[Stored data entries]
- - -
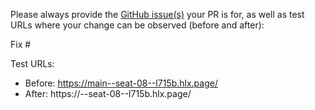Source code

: Please always provide the [GitHub issue(s)](../issues) your PR is for, as well as test URLs where your change can be observed (before and after):

Fix #<gh-issue-id>

Test URLs:
- Before: https://main--seat-08--l715b.hlx.page/
- After: https://<branch>--seat-08--l715b.hlx.page/
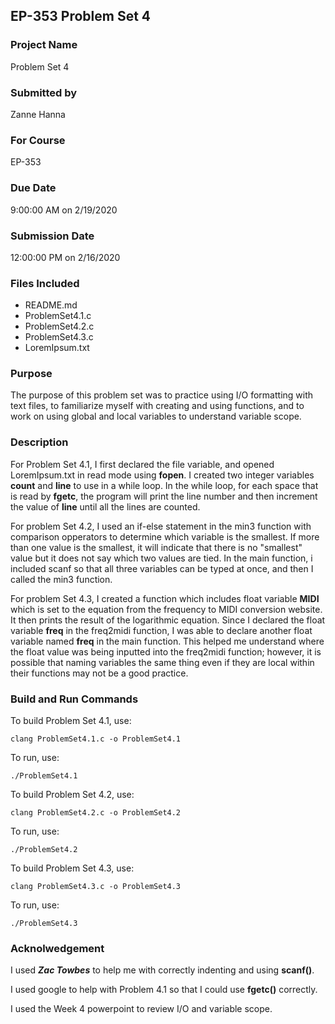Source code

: ## EP-353 Problem Set 4
### Project Name
Problem Set 4

### Submitted by
Zanne Hanna

### For Course
EP-353

### Due Date
9:00:00 AM on 2/19/2020

### Submission Date
12:00:00 PM on 2/16/2020

### Files Included
- README.md
- ProblemSet4.1.c
- ProblemSet4.2.c
- ProblemSet4.3.c
- LoremIpsum.txt

### Purpose

The purpose of this problem set was to practice using I/O formatting with text files, to familiarize myself with creating and using functions, and to work on using global and local variables to understand variable scope. 

### Description

For Problem Set 4.1, I first declared the file variable, and opened LoremIpsum.txt in read mode using **fopen**. I created two integer variables **count** and **line** to use in a while loop. In the while loop, for each space that is read by **fgetc**, the program will print the line number and then increment the value of **line** until all the lines are counted. 

For problem Set 4.2, I used an if-else statement in the min3 function with comparison opperators to determine which variable is the smallest. If more than one value is the smallest, it will indicate that there is no "smallest" value but it does not say which two values are tied. In the main function, i included scanf so that all three variables can be typed at once, and then I called the min3 function. 

For problem Set 4.3, I created a function which includes float variable **MIDI** which is set to the equation from the frequency to MIDI conversion website. It then prints the result of the logarithmic equation. Since I declared the float variable **freq** in the freq2midi function, I was able to declare another float variable named **freq** in the main function. This helped me understand where the float value was being inputted into the freq2midi function; however, it is possible that naming variables the same thing even if they are local within their functions may not be a good practice.  

### Build and Run Commands
To build Problem Set 4.1, use:

	clang ProblemSet4.1.c -o ProblemSet4.1

To run, use: 

	./ProblemSet4.1

To build Problem Set 4.2, use:

	clang ProblemSet4.2.c -o ProblemSet4.2

To run, use: 

	./ProblemSet4.2

To build Problem Set 4.3, use:

	clang ProblemSet4.3.c -o ProblemSet4.3

To run, use: 

	./ProblemSet4.3

### Acknolwedgement 

I used ***Zac Towbes*** to help me with correctly indenting and using **scanf()**.

I used google to help with Problem 4.1 so that I could use **fgetc()** correctly. 

I used the Week 4 powerpoint to review I/O and variable scope. 
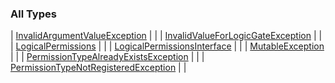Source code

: 

### All Types

| [InvalidArgumentValueException](../-invalid-argument-value-exception/index.md) |  |
| [InvalidValueForLogicGateException](../-invalid-value-for-logic-gate-exception/index.md) |  |
| [LogicalPermissions](../-logical-permissions/index.md) |  |
| [LogicalPermissionsInterface](../-logical-permissions-interface/index.md) |  |
| [MutableException](../-mutable-exception/index.md) |  |
| [PermissionTypeAlreadyExistsException](../-permission-type-already-exists-exception/index.md) |  |
| [PermissionTypeNotRegisteredException](../-permission-type-not-registered-exception/index.md) |  |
- - -
Lines from the entries that contain the string "index" are what must be copied.

| [InvalidArgumentValueException](../-invalid-argument-value-exception/index.md) |  |
| [InvalidValueForLogicGateException](../-invalid-value-for-logic-gate-exception/index.md) |  |
| [LogicalPermissions](../-logical-permissions/index.md) |  |
| [LogicalPermissionsInterface](../-logical-permissions-interface/index.md) |  |
| [MutableException](../-mutable-exception/index.md) |  |
| [PermissionTypeAlreadyExistsException](../-permission-type-already-exists-exception/index.md) |  |
| [PermissionTypeNotRegisteredException](../-permission-type-not-registered-exception/index.md) |  |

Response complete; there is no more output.